§ Problem:
All lines from the one with "final [Polygon](../index.md)[build](build.md)() |" through the end of the records below are to be given again exactly, and nothing else.

Saved entries:
= = = = =

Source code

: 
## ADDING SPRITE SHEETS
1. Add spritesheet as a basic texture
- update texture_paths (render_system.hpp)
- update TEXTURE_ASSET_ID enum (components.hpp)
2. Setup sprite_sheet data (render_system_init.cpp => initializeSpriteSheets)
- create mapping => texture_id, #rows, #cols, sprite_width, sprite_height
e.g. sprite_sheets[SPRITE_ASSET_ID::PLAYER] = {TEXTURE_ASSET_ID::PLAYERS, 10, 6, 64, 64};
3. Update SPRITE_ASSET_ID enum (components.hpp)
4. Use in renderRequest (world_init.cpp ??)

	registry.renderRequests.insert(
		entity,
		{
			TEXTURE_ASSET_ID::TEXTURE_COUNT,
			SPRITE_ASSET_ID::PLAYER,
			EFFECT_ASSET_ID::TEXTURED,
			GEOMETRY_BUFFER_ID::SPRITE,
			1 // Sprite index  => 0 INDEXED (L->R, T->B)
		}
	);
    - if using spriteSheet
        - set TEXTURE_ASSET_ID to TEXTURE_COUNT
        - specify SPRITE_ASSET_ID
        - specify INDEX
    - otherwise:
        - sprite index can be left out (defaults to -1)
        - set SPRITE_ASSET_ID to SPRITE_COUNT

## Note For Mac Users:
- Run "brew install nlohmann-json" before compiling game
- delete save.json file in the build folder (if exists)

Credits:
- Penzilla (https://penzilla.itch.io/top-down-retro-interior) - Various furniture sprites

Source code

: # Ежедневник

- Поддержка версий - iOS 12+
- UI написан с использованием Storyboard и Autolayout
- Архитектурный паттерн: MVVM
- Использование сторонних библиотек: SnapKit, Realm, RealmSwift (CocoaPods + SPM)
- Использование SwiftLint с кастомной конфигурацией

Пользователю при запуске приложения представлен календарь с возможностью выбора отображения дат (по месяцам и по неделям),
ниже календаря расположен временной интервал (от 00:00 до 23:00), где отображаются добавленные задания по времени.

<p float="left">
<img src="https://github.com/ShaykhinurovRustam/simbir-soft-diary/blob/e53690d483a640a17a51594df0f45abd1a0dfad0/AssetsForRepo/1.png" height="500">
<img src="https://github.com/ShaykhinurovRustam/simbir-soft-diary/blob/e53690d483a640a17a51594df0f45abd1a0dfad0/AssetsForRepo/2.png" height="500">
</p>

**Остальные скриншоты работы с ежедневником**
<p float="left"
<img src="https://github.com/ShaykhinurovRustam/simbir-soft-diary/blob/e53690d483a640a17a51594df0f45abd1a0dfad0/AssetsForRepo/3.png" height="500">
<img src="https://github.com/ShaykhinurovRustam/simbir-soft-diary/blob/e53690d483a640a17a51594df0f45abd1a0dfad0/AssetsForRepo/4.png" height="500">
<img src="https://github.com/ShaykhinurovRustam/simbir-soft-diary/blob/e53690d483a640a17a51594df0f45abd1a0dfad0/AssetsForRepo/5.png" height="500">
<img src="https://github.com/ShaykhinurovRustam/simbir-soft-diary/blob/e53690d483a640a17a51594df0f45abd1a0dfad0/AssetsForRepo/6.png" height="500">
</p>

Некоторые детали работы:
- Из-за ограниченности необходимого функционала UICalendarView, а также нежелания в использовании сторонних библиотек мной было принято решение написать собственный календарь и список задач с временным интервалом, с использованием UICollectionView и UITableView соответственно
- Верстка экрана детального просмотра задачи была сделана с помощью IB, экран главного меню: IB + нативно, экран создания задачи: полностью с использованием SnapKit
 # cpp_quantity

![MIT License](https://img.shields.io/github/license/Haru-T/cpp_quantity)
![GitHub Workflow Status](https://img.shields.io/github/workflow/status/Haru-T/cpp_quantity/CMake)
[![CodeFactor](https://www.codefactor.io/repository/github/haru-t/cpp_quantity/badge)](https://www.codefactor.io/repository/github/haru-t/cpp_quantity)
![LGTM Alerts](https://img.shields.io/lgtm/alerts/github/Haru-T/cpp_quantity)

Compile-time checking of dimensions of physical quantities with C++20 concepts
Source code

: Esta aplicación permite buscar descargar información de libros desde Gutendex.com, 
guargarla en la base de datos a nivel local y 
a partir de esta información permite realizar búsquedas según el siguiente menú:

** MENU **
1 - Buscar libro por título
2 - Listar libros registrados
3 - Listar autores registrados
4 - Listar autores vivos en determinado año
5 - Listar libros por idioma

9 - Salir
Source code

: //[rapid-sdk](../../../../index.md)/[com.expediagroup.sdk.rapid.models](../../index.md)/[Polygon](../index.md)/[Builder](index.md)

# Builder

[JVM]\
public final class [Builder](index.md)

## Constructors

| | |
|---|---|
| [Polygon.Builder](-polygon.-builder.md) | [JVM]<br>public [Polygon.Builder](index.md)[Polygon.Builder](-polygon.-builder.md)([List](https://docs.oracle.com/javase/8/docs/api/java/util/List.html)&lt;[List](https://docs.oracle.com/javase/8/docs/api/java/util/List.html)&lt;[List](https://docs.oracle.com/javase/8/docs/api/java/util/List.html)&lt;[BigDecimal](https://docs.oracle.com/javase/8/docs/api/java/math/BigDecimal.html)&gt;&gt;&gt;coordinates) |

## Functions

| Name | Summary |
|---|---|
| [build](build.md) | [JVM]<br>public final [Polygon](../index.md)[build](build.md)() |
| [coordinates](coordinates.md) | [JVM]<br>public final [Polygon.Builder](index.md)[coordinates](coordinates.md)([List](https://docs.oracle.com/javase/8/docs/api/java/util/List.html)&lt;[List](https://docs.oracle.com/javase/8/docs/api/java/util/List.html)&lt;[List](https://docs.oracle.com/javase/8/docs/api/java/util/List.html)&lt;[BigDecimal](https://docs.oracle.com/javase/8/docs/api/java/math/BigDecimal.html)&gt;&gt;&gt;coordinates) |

= = = = =

§ Exercise result:
| [build](build.md) | [JVM]<br>public final [Polygon](../index.md)[build](build.md)() |
| [coordinates](coordinates.md) | [JVM]<br>public final [Polygon.Builder](index.md)[coordinates](coordinates.md)([List](https://docs.oracle.com/javase/8/docs/api/java/util/List.html)&lt;[List](https://docs.oracle.com/javase/8/docs/api/java/util/List.html)&lt;[List](https://docs.oracle.com/javase/8/docs/api/java/util/List.html)&lt;[BigDecimal](https://docs.oracle.com/javase/8/docs/api/java/math/BigDecimal.html)&gt;&gt;&gt;coordinates) |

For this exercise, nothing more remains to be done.